The federal judges used unusually strong language. One judge wrote “The sheer number of employees that were terminated in a matter of days belies any argument that these terminations were due to the employees’ individual unsatisfactory performance or conduct.” The other judge was even more scathing, writing, “It is a sad day when our government would fire some good employee and say it was based on performance when they know good and well that’s a lie.”
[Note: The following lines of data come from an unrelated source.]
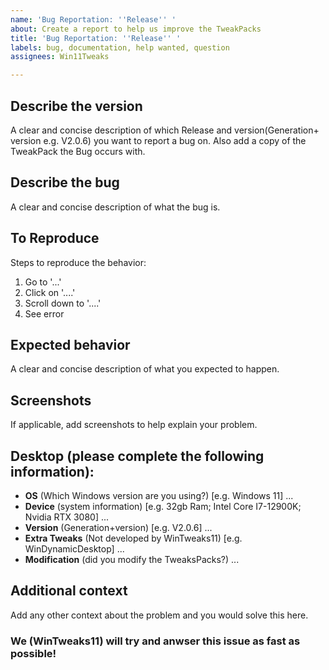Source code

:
 ```yaml
---
name: 'Bug Reportation: ''Release'' '
about: Create a report to help us improve the TweakPacks
title: 'Bug Reportation: ''Release'' '
labels: bug, documentation, help wanted, question
assignees: Win11Tweaks

---
```


## **Describe the version**
A clear and concise description of which Release and version(Generation+ version e.g. V2.0.6) you want to report a bug on. Also add a copy of the TweakPack the Bug occurs with.  

## **Describe the bug**
A clear and concise description of what the bug is.

## **To Reproduce**
Steps to reproduce the behavior:
1. Go to '...'
2. Click on '....'
3. Scroll down to '....'
4. See error

## **Expected behavior**
A clear and concise description of what you expected to happen.

## **Screenshots**
If applicable, add screenshots to help explain your problem.
<br>

## **Desktop (please complete the following information):**
 - **OS** (Which Windows version are you using?) [e.g. Windows 11]
   ...
 - **Device** (system information) [e.g. 32gb Ram; Intel Core I7-12900K; Nvidia RTX 3080]
   ...
 - **Version** (Generation+version) [e.g. V2.0.6]
   ...
 - **Extra Tweaks** (Not developed by WinTweaks11) [e.g. WinDynamicDesktop]
   ...
 - **Modification** (did you modify the TweaksPacks?)
   ...

## **Additional context**
Add any other context about the problem and you would solve this here.
<br>
### We (WinTweaks11) will try and anwser this issue as fast as possible!
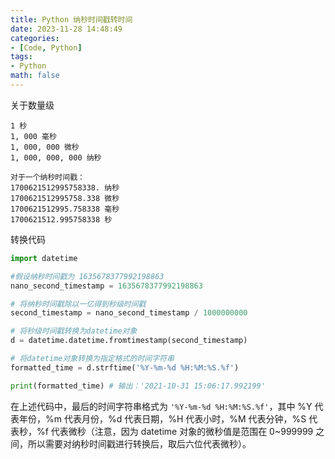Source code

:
 ```yaml
---
title: Python 纳秒时间戳转时间
date: 2023-11-28 14:48:49
categories:
- [Code, Python]
tags:
- Python
math: false
---
```


关于数量级

```\
1 秒
1, 000 毫秒
1, 000, 000 微秒
1, 000, 000, 000 纳秒

对于一个纳秒时间戳：
1700621512995758338. 纳秒
1700621512995758.338 微秒
1700621512995.758338 毫秒
1700621512.995758338 秒
```

转换代码

```python
import datetime

#假设纳秒时间戳为 1635678377992198863
nano_second_timestamp = 1635678377992198863

# 将纳秒时间戳除以一亿得到秒级时间戳
second_timestamp = nano_second_timestamp / 1000000000

# 将秒级时间戳转换为datetime对象
d = datetime.datetime.fromtimestamp(second_timestamp)

# 将datetime对象转换为指定格式的时间字符串
formatted_time = d.strftime('%Y-%m-%d %H:%M:%S.%f')

print(formatted_time) # 输出：'2021-10-31 15:06:17.992199'
```

在上述代码中，最后的时间字符串格式为  `'%Y-%m-%d %H:%M:%S.%f'`，其中 %Y 代表年份，%m 代表月份，%d 代表日期，%H 代表小时，%M 代表分钟，%S 代表秒，%f 代表微秒（注意，因为 datetime 对象的微秒值是范围在 0~999999 之间，所以需要对纳秒时间戳进行转换后，取后六位代表微秒）。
Of particular concern is that the layoffs axe could cause a number of dangers for everyday Americans. There have been large dismissals at the Centers for Disease Control and Prevention (CDC) – several thousand employees, about a tenth of its workforce – just as flu cases have spiked and a potential bird flu pandemic is raising alarms. Also targeted has been the Federal Aviation Administration, with hundreds of employees fired who maintain critical air traffic control, only weeks after a horrific midair collision over Washington, D.C. that killed 67 people. Trump officials also fired more than 300 high level staffers at the National Nuclear Security Administration, apparently unaware that this agency oversees America’s nuclear weapons stockpile

Elon Musk and his DOGE assistants decided to fire as many federal workers as they could without making any effort to find out what these workers actually do, and whether dismissing them might actually make the American public less safe.

Elon Musk and Big Tech CEO’s anti-labor history

The fact that Elon Musk, the world’s wealthiest individual, would be the main agitator for these labor reversals is hardly surprising.  Musk’s own companies have a long history of anti-labor management practices. The Department of Labor has 17 open investigations into Tesla and SpaceX. Tesla assembly workers have accused the company of overwork, speed-up and injuries, sub-standard industry pay, and anti-union harassment.

It was an alarming display of an American oligarchy composed of a handful of tech billionaires wielding dangerous levels of power and influence.

OSHA has repeatedly fined Musk’s companies for serious safety violations, including exposing Tesla workers to hazardous chemicals and an incident at SpaceX where a worker fell to his death. A judge’s ruling in September 2019 stated Tesla illegally and systematically threatened and retaliated against pro-union workers. At the peak of the COVID pandemic, Musk flouted public health orders, calling California safety officials “fascist.” While the rest of California businesses were only semi-open, Musk fully reopened his Tesla assembly plant and ordered his 10,000 employees back to work, in violation of the law.

Other US tech titans have fallen in line behind the Trump stampede. The CEOs of Facebook, Google, Amazon, Apple, OpenAI and others, some of them the wealthiest people in the world, all heeded Trump’s demand that they attend his inauguration party and donate a million dollars to his private fund. It was an alarming display of an American oligarchy composed of a handful of tech billionaires wielding dangerous levels of power and influence, just as President Joe Biden had warned in his presidential farewell speech in January. Yet the tech titans all kissed the ring of the new unpredictable and vindictive king whose political strategy threatens retribution to those who displease him.

Germany, Sweden and other EU countries also have had their complaints over Musk’s brash leadership style. Recently IG Metall accused Tesla of withholding salaries of sick workers at its Grünheide assembly plant and intimidating workers over absentee and sickness rates. And in 2023, mechanics at Tesla repair shops in seven Swedish cities walked off the job because Tesla refused to engage in collective bargaining negotiations.

The Trump administration, led by Musk and his DOGE guided by the extreme directives of Project 2025, is waging a scorched-earth campaign against the Department of Labor, affiliated labor agencies, unions and workers that goes well beyond anything Trump did in his first term. Many labor advocates are worried that Trump and Musk will roll back worker standards and labor enforcement that have taken many decades to painstakingly craft. Fortunately, the pushback by Democratic leaders, labor unions and workers has begun. But it is difficult to predict who will prevail in the present and coming battles.